Directions for this task: Look through the entries below. Report each line that has the word "semantic" in it.

Extracted records:
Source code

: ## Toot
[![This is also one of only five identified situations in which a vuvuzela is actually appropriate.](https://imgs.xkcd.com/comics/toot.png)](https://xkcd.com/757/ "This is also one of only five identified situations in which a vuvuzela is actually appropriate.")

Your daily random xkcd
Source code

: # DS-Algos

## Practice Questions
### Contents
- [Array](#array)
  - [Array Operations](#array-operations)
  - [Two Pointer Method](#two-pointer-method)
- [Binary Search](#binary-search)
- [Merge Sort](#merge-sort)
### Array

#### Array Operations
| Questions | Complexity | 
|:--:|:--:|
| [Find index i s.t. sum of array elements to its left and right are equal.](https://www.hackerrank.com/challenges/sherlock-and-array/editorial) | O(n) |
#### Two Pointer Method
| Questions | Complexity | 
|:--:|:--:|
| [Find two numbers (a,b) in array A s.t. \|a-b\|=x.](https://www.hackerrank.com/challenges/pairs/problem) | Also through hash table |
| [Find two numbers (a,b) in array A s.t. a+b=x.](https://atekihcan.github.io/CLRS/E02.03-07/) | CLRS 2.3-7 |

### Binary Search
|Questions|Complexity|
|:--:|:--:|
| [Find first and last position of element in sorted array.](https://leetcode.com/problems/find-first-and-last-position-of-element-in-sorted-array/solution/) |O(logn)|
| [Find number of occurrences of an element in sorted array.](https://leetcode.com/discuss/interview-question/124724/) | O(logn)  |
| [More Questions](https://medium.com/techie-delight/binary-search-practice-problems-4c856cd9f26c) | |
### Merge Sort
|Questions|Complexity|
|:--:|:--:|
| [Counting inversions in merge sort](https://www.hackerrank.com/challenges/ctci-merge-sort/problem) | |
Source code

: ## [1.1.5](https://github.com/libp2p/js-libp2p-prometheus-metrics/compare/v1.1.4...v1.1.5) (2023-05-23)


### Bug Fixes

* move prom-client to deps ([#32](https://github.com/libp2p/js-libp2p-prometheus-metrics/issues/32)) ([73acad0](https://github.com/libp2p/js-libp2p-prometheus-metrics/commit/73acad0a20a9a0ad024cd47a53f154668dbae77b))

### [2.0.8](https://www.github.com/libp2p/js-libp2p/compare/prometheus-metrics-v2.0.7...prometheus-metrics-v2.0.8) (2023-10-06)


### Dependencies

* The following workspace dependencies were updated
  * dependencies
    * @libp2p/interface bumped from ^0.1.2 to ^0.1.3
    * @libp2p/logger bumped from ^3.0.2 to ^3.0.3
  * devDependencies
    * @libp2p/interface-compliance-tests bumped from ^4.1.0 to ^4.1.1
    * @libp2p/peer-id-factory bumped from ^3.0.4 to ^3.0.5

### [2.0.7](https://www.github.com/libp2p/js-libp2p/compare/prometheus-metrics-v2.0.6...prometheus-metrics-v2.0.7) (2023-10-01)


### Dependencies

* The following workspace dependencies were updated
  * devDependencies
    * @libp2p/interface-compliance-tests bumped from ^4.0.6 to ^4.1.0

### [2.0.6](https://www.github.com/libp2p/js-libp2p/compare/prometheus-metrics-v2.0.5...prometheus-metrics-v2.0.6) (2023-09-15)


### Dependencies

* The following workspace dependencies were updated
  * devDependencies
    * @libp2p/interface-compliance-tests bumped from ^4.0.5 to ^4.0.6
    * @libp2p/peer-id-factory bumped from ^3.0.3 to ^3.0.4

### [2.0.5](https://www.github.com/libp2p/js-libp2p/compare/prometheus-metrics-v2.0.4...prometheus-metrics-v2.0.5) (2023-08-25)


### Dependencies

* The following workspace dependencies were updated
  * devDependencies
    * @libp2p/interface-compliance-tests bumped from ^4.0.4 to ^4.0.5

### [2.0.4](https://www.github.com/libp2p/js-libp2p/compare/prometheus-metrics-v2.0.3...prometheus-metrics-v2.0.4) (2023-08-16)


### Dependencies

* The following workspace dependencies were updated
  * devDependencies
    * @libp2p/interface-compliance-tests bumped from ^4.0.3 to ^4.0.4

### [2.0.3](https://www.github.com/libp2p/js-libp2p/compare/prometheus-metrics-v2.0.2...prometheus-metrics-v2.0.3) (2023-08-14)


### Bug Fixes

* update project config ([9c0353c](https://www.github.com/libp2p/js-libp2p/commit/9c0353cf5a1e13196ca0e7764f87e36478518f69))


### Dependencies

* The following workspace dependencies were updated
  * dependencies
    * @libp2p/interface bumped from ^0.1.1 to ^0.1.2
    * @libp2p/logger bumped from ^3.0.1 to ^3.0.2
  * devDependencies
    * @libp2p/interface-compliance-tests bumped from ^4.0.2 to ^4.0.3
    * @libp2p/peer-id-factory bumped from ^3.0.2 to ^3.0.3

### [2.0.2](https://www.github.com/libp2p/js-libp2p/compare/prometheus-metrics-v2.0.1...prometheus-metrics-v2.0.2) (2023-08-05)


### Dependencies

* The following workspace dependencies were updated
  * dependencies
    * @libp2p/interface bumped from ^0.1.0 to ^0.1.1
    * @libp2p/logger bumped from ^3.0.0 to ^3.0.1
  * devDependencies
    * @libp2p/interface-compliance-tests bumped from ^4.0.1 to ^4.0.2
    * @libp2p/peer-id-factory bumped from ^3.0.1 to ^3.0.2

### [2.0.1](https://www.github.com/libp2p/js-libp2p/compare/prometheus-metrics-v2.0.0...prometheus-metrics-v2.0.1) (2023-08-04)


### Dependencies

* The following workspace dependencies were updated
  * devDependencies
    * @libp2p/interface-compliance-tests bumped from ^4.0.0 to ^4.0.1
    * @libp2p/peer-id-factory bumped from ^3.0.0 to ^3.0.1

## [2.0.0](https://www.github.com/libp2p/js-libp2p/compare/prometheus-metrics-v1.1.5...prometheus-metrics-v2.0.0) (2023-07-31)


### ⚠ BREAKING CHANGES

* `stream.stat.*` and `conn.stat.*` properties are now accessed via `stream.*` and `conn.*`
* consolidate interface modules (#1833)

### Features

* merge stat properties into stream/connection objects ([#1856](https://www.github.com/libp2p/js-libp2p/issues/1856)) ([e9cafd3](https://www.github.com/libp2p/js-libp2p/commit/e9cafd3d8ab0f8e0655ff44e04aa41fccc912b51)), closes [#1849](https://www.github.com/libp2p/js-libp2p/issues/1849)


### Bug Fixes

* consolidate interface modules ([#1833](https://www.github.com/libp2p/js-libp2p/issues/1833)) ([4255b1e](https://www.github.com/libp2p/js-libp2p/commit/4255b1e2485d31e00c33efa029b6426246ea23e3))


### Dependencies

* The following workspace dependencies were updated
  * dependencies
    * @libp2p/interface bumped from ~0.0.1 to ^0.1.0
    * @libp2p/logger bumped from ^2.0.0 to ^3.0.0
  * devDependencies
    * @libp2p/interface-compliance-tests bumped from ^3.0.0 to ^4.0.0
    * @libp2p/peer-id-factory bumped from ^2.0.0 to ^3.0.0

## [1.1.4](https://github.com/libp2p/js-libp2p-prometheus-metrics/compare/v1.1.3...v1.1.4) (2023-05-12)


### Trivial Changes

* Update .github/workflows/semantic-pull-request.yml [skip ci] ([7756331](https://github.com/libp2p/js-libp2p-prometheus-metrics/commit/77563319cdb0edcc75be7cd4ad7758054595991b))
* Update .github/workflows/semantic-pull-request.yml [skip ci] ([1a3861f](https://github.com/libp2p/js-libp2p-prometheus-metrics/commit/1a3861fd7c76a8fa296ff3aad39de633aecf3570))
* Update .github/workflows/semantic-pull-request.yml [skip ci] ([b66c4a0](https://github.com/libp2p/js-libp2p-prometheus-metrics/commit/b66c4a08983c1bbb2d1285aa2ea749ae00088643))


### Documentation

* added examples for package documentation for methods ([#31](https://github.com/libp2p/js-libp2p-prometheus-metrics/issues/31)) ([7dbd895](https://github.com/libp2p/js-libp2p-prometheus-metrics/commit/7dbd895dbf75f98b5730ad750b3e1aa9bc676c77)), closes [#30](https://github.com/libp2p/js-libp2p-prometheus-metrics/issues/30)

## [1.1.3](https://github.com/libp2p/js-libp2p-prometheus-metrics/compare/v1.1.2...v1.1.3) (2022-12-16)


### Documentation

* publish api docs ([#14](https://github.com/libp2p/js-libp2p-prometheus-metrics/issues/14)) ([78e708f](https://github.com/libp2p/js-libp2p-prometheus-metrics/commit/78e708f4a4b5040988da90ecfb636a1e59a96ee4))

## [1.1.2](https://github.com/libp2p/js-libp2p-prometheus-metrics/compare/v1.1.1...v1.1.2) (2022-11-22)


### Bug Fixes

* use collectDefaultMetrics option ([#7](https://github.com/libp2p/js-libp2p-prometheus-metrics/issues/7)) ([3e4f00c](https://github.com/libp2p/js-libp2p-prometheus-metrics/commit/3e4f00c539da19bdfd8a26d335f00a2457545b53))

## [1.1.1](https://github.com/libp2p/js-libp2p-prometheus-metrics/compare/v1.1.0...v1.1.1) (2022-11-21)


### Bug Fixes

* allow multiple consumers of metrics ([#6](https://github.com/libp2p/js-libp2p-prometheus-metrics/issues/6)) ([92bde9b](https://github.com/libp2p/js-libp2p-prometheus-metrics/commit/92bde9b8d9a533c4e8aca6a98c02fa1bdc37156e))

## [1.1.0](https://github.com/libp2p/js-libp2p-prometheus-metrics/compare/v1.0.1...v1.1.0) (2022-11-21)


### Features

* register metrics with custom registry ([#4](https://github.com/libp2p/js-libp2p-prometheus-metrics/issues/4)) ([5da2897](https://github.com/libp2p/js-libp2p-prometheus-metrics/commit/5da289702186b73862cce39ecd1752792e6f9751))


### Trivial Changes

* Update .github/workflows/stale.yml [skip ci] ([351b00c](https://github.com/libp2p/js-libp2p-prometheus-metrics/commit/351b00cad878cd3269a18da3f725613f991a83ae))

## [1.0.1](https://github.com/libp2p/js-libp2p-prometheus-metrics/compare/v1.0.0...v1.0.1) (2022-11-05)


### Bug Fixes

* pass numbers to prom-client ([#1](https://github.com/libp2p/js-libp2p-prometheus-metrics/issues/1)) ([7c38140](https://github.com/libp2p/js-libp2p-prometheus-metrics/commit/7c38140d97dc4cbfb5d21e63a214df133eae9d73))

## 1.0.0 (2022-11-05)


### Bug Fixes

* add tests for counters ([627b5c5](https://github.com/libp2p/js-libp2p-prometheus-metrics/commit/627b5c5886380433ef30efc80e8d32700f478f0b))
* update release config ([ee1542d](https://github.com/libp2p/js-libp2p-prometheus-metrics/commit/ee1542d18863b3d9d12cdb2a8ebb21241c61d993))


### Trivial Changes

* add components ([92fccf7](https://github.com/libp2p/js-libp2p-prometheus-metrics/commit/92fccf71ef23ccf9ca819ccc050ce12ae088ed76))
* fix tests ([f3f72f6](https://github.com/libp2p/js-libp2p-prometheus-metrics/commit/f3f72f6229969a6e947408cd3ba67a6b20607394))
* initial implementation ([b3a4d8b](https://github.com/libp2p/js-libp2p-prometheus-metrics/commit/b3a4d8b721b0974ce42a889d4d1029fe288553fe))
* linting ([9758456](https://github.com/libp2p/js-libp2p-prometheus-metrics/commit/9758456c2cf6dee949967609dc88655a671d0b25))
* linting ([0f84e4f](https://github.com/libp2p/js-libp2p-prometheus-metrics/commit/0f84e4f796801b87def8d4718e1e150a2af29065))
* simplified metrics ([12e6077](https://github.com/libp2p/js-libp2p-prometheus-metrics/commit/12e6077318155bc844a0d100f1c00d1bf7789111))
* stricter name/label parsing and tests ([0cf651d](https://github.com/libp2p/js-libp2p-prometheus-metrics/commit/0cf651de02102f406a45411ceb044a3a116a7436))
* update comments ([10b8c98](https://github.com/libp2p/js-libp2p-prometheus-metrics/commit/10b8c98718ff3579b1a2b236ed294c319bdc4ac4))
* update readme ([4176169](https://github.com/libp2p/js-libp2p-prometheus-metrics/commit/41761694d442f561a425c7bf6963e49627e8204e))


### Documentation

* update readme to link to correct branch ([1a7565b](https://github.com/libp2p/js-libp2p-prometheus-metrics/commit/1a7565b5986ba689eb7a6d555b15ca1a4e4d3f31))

Exercise response:
* Update .github/workflows/semantic-pull-request.yml [skip ci] ([7756331](https://github.com/libp2p/js-libp2p-prometheus-metrics/commit/77563319cdb0edcc75be7cd4ad7758054595991b))
* Update .github/workflows/semantic-pull-request.yml [skip ci] ([1a3861f](https://github.com/libp2p/js-libp2p-prometheus-metrics/commit/1a3861fd7c76a8fa296ff3aad39de633aecf3570))
* Update .github/workflows/semantic-pull-request.yml [skip ci] ([b66c4a0](https://github.com/libp2p/js-libp2p-prometheus-metrics/commit/b66c4a08983c1bbb2d1285aa2ea749ae00088643))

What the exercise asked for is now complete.